L’Etat actionnaire unique et puissances publiques omnipotentes et omniprésentes se comporte-t-il comme tout capitaliste soucieux de la rentabilité de ses capitaux ? ou ne serait-il pas qu’un artifice juridique derrière lequel se cache d’autres intérêts ? Les travailleurs pour s’assurer de la stabilité de l’emploi et de la rentabilité de l’entreprise qui les emploie.

Le pire crime à l’égard des travailleurs c’est une entreprise qui ne réalise pas de profit. C’est le profit qui assure la continuité de la production et l’élévation des salaires. Les banques pour apprécier la solvabilité et la rentabilité des entreprises sollicitant des crédits  La banque peut-elle tolérer indéfiniment un découvert bancaire ou accorder son crédit à une entreprise qu’elle sait insolvable et non rentable ? 

Seule l’analyse d’un bilan fiable permet de s’en assurer. Les pouvoirs publics pour réglementer les activités des entreprises, définir les politiques économiques et obtenir la base des agrégats économiques nationaux. Quel est le degré de fiabilité des statistiques fournies par la comptabilité nationale si à la base les chiffres sont erronés et ne reflètent pas la réalité ? Que représente l’impôt sur les revenus des entreprises publiques dans les ressources budgétaires de l’Etat ? 

La fiscalité pétrolière et gazière n’est-elle pas là pour combler le vide introduit par la fiscalité ordinaire qui mesure pourtant le développement économique et social avec une administration moins pléthorique et un rendement meilleur ? Ce besoin multiforme de l’information pose le problème de la qualité technique et morale de l’information financière et comptable pour donner une image fidèle et sincère du patrimoine de l’entreprise, de sa situation financière et de son résultat d’exploitation. 

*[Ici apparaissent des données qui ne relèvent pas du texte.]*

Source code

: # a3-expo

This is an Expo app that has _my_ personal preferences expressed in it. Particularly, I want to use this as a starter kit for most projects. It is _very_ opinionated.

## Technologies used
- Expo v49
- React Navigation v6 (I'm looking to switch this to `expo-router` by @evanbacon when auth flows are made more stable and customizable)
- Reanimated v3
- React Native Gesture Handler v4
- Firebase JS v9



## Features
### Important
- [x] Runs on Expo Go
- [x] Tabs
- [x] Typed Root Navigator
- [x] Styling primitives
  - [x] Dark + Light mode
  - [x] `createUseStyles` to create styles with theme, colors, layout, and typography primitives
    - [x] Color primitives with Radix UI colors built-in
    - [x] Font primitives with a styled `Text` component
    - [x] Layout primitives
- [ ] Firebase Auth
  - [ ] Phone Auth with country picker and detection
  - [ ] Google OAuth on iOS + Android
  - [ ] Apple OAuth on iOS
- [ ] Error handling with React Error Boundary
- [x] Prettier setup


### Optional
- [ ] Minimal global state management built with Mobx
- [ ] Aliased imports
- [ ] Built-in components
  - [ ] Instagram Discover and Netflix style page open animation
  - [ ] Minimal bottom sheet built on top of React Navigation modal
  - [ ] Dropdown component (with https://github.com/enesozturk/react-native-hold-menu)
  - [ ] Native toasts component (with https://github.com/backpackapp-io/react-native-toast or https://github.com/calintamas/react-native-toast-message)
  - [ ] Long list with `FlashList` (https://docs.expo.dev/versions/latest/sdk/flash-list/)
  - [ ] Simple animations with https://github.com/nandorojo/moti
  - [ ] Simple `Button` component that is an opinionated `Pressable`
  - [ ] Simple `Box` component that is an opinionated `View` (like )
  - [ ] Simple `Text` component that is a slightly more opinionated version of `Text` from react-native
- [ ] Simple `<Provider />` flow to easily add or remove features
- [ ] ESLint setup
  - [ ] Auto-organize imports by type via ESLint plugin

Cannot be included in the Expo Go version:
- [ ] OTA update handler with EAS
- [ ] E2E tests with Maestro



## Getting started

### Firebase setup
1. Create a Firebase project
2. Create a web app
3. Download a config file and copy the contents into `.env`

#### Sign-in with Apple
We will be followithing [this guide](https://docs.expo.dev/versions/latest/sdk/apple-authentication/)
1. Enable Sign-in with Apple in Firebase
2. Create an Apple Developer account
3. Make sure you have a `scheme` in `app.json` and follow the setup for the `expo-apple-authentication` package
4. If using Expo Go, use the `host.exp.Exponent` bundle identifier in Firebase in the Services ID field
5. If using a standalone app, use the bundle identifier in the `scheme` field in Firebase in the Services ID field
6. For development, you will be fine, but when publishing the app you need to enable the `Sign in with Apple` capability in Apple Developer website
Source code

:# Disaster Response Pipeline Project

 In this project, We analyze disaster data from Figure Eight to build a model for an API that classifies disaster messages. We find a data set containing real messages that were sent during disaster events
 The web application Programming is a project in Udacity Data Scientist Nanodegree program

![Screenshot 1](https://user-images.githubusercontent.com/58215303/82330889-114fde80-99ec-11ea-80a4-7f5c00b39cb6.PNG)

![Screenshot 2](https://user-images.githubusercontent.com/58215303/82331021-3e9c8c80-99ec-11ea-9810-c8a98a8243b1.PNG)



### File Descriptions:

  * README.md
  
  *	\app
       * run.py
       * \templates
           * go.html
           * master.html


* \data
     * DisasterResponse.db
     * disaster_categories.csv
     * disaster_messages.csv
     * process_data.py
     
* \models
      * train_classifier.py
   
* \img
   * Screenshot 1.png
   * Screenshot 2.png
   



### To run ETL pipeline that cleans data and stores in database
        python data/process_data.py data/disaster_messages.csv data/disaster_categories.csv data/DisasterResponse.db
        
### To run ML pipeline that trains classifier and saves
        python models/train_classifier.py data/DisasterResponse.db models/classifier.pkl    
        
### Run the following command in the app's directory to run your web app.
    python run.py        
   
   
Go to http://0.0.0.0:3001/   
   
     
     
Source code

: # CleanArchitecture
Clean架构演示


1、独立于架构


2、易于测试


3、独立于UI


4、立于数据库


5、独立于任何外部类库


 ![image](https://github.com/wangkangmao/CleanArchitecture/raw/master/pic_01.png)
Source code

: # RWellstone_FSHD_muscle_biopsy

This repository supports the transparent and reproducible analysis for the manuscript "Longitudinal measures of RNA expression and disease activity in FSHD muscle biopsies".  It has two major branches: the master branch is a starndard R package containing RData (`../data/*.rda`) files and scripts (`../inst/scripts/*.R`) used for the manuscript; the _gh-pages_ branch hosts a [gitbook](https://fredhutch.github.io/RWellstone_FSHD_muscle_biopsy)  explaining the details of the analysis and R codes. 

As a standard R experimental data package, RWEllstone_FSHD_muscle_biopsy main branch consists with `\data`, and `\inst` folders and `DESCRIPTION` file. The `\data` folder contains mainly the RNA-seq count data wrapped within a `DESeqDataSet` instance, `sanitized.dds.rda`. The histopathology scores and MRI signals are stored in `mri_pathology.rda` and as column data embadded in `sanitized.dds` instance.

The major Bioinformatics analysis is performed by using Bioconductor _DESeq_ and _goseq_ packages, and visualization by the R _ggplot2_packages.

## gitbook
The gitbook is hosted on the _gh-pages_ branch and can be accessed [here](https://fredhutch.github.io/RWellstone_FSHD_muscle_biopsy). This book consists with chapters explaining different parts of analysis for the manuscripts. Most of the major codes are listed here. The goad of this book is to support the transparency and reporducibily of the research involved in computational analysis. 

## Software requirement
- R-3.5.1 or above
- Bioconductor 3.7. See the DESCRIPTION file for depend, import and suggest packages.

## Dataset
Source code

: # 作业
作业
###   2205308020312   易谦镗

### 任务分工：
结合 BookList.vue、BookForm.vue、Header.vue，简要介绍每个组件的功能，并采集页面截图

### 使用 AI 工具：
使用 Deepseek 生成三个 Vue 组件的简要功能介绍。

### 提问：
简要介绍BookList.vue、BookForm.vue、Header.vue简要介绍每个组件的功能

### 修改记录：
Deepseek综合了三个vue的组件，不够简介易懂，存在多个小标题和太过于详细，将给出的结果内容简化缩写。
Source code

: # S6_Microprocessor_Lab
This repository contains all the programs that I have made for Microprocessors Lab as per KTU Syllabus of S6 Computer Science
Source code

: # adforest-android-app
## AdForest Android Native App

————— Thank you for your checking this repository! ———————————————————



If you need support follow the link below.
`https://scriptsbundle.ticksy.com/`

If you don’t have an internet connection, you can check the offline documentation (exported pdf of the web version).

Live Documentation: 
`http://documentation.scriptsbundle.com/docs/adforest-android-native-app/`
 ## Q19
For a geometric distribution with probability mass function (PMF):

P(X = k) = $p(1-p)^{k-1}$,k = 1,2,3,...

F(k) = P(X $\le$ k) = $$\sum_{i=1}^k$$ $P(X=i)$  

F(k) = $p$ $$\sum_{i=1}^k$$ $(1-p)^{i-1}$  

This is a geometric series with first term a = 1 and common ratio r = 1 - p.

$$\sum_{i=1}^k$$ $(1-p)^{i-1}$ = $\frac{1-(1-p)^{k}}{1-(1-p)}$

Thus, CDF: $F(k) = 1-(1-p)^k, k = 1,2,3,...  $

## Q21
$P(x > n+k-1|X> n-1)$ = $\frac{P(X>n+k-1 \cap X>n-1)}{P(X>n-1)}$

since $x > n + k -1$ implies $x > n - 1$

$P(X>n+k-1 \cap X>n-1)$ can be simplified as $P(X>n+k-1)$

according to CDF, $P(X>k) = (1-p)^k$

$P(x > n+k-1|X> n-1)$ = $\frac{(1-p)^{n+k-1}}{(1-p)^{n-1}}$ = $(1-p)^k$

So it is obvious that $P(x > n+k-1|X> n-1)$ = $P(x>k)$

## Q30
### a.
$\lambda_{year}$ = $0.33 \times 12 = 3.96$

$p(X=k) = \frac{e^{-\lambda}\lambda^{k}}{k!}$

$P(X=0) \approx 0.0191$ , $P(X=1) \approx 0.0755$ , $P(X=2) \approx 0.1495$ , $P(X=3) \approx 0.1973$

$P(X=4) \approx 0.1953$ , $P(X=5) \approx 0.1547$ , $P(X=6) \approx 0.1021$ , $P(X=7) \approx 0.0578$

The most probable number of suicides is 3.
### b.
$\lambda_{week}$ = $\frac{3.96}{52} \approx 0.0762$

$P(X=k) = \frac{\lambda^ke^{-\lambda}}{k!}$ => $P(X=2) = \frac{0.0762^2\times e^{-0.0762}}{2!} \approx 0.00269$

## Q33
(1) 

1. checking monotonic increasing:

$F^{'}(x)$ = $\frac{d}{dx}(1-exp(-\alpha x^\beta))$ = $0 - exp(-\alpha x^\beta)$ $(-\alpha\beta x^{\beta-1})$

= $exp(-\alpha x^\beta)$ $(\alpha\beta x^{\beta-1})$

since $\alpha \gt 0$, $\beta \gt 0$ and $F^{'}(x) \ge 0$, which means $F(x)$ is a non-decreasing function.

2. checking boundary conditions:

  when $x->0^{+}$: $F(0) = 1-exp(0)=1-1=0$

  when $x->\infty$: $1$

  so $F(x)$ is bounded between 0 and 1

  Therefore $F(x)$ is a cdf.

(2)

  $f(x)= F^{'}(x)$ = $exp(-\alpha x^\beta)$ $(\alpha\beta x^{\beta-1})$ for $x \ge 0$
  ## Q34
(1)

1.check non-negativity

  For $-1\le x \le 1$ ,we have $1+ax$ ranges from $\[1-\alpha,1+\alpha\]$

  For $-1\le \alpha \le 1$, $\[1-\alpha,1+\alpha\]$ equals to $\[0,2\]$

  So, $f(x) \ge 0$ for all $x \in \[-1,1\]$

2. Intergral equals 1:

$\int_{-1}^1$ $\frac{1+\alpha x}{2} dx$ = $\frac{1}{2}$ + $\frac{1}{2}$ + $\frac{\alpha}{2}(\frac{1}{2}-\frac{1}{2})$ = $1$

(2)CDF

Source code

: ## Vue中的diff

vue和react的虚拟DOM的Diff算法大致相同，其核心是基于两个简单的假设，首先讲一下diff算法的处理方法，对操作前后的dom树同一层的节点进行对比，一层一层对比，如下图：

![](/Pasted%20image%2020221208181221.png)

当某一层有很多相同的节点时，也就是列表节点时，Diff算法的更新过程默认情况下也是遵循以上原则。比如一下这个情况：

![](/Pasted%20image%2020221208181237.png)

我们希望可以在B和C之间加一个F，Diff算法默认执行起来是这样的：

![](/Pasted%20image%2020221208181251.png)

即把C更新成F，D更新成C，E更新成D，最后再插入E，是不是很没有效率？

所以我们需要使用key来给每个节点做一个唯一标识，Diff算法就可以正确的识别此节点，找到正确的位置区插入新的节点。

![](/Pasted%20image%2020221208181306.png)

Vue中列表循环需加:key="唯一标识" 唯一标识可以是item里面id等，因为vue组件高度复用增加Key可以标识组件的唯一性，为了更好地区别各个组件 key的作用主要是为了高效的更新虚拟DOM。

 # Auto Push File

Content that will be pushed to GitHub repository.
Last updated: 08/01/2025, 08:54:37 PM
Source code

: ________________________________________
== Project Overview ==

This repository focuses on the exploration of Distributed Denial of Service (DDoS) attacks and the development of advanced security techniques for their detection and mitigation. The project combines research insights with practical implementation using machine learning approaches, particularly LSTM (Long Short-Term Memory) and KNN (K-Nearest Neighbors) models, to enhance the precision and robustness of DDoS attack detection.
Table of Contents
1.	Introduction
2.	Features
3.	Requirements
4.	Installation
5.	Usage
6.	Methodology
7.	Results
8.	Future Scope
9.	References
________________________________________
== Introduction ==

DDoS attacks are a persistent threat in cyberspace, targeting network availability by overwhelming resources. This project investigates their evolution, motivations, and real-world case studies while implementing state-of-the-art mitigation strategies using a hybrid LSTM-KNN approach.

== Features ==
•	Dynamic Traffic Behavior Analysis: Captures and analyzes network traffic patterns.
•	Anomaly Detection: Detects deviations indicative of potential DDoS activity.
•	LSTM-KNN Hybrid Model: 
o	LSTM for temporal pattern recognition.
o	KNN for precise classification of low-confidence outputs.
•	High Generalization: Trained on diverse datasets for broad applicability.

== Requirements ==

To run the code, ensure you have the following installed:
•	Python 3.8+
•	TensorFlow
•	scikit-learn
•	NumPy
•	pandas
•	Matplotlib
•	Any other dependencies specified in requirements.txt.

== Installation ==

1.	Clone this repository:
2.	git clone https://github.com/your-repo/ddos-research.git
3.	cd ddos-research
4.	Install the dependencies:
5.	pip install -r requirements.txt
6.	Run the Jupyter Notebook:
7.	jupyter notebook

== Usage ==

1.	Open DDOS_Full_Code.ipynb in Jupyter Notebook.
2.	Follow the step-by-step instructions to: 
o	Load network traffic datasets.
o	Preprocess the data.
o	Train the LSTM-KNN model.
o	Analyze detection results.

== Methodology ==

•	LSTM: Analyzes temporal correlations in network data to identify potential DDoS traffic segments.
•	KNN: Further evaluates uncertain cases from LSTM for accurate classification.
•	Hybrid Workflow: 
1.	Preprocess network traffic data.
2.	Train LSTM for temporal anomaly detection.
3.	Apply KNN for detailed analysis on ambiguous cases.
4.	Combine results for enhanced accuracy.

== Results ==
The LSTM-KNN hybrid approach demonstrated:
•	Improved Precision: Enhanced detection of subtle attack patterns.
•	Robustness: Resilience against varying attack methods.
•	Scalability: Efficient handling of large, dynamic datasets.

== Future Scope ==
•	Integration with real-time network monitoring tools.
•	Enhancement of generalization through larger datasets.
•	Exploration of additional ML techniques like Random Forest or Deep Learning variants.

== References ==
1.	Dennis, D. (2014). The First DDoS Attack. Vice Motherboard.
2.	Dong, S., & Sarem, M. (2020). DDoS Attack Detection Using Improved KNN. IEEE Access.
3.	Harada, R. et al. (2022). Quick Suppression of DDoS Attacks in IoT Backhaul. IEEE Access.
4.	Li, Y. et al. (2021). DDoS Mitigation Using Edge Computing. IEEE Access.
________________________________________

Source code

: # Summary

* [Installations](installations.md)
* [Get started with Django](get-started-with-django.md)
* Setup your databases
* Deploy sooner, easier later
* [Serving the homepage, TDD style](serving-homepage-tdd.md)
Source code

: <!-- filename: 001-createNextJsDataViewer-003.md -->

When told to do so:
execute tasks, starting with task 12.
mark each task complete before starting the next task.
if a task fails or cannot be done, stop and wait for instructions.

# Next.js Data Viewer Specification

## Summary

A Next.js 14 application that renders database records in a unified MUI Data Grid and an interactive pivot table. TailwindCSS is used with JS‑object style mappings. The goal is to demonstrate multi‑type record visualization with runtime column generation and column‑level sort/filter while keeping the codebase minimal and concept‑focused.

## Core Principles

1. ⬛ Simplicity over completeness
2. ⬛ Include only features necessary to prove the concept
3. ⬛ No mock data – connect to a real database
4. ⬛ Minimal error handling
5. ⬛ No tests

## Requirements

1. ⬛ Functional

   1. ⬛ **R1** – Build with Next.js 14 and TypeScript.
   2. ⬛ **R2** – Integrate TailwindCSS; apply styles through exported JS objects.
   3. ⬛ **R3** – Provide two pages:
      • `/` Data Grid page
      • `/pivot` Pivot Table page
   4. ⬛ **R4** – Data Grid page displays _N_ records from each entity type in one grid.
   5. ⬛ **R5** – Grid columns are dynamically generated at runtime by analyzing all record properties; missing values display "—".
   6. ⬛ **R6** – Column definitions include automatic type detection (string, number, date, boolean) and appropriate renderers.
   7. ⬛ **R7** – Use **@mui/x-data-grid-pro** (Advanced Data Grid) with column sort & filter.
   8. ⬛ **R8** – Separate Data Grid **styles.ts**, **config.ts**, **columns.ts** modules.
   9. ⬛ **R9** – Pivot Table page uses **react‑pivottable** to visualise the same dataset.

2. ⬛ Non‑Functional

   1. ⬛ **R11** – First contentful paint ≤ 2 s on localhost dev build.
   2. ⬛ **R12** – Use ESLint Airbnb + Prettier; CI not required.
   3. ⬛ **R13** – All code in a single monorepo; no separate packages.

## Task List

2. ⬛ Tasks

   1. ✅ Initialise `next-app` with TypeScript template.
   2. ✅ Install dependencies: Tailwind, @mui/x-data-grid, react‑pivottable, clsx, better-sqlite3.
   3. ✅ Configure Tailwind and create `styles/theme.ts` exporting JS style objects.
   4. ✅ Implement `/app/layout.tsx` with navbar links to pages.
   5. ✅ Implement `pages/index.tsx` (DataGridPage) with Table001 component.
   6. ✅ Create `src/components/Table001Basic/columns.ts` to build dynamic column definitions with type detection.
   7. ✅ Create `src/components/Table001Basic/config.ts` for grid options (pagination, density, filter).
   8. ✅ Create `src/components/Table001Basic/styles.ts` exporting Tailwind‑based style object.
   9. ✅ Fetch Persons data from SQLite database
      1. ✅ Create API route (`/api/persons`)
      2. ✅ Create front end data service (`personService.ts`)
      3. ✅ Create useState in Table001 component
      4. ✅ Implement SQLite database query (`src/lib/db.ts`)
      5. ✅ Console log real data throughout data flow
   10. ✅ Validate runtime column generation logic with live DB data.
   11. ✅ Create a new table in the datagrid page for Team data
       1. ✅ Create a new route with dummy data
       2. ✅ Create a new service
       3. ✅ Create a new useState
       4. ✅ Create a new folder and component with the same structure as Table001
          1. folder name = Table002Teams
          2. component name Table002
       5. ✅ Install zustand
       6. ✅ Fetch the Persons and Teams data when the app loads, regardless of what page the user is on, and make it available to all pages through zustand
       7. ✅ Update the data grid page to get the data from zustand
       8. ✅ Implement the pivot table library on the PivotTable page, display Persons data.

Dans toute organisation, il y a des hommes qui exercent un pouvoir et d’autres qui cherchent à les influencer, de façon plus ou moins visible et avec plus ou moins de bonheur l’exercice de ce pouvoir.

 Il y a un lien profond entre la manière de concevoir et d’exercer le pouvoir et les diverses formes prises par la propriété. C’est dire qu’il est impossible de parler d’un Etat sans dire aussitôt sur quel régime de propriété il repose, comme il est tout à fait impossible de parler de régime de propriété sans indiquer par la même occasion, quel est l’Etat qui se profile derrière lui.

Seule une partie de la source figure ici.